When we question norms, and assert our right to think for ourselves, we risk being looked upon as deviant. But without taking that risk, we can’t move beyond being considered “belongings,” defined only in terms of our roles instead of the thinking, feeling people that we are in ourselves. And who have the right to say - It is my body and what I do with it is none of your business. 


  1. Wow – This is one hard-hitting read. Yes, society does want women to have kids early, and at least two kids, right? And if you don't comply, everyone does seem out to judge you, right? I feel that far too many women live out their lives as per the societal plan, without giving this decision the due thought it requires, because, hey, isn’t that what you do after you marry – have kids? Sadly, many only realize what it means to have kids after they have kids, and then, though the far-flung aunties are happy, maybe the woman is not. But then it’s not right to talk about this, right? Which woman wouldn’t be happy tending 24*7 to another human being and putting her own dreams on a back burner for the next 20 years? I’m also saddened when couples take decisions to have kids and then seem to live and behave like they actually don’t have kids, barely giving the time and attention that young babies need.

    I think this is a personal decision. Give two hoots to society. It’s a decision that only the husband and wife should make. After all, they are the primary physical, financial, and emotional caregivers, NOT the far-flung aunties. It isn’t just the woman’s decision, because it’s her womb. It’s definitely as much the husband’s decision. And I feel it’s important for the two to be on the same page for such a life changing decision. Research reveals that when one partner is forced into having kids when they’re not ready, it isn’t good for the longevity of the relationship too. On the other hand, planned and welcomes babies do so much better in the world. Here’s to choice!
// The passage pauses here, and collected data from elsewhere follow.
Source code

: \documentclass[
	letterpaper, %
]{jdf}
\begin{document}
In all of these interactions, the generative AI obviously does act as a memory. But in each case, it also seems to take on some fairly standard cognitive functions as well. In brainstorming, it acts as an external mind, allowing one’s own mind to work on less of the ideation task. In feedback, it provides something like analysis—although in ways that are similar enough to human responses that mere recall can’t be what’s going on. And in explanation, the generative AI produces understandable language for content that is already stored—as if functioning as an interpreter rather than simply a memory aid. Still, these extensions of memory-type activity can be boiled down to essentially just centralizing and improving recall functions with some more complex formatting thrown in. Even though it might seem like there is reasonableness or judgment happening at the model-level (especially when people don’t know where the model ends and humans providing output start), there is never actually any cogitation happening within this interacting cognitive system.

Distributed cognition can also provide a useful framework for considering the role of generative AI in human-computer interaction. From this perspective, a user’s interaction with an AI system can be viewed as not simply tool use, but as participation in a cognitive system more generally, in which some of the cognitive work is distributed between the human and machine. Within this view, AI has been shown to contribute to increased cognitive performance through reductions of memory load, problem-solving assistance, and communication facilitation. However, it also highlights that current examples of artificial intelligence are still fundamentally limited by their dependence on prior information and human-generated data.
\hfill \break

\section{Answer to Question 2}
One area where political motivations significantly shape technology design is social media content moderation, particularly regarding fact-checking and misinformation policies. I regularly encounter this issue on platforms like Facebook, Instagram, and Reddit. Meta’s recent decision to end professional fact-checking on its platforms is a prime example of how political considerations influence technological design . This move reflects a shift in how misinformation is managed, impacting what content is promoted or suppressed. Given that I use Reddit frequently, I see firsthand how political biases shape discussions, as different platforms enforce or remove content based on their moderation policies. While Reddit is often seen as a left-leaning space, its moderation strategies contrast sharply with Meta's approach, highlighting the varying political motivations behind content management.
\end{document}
  2. Yes, everyone's so quick to give advice. They seem to know exactly what you should do with your life. And can't even think there is something beyond this "one true way." Yeah, every woman should be happy doing that, right ? What could bring a woman more joy than being a mother? When I read JessicaValenti's book, for a moment, I was taken aback when she says motherhood is not the most important job you can do. If I think about it, it's what I think too. But on an emotional level, it felt different - I felt like she was saying something you are not supposed to say, not supposed to even think.

    Yes having a baby & then not giving them enough attention is just sad.

    I didn't mean at all that it is just the woman's decision. Yes, they both have an equal say. The point I wanted to make was about how our bodies are our own. All this unnecessary advice giving comes from a system where the woman is seen as second-class and not having any identity of and from themselves.

    Yes, here's to choice :)

  3. I read your blog and I agree that this is a personal matter. I'm very impressed by your blogs; you're writing so well.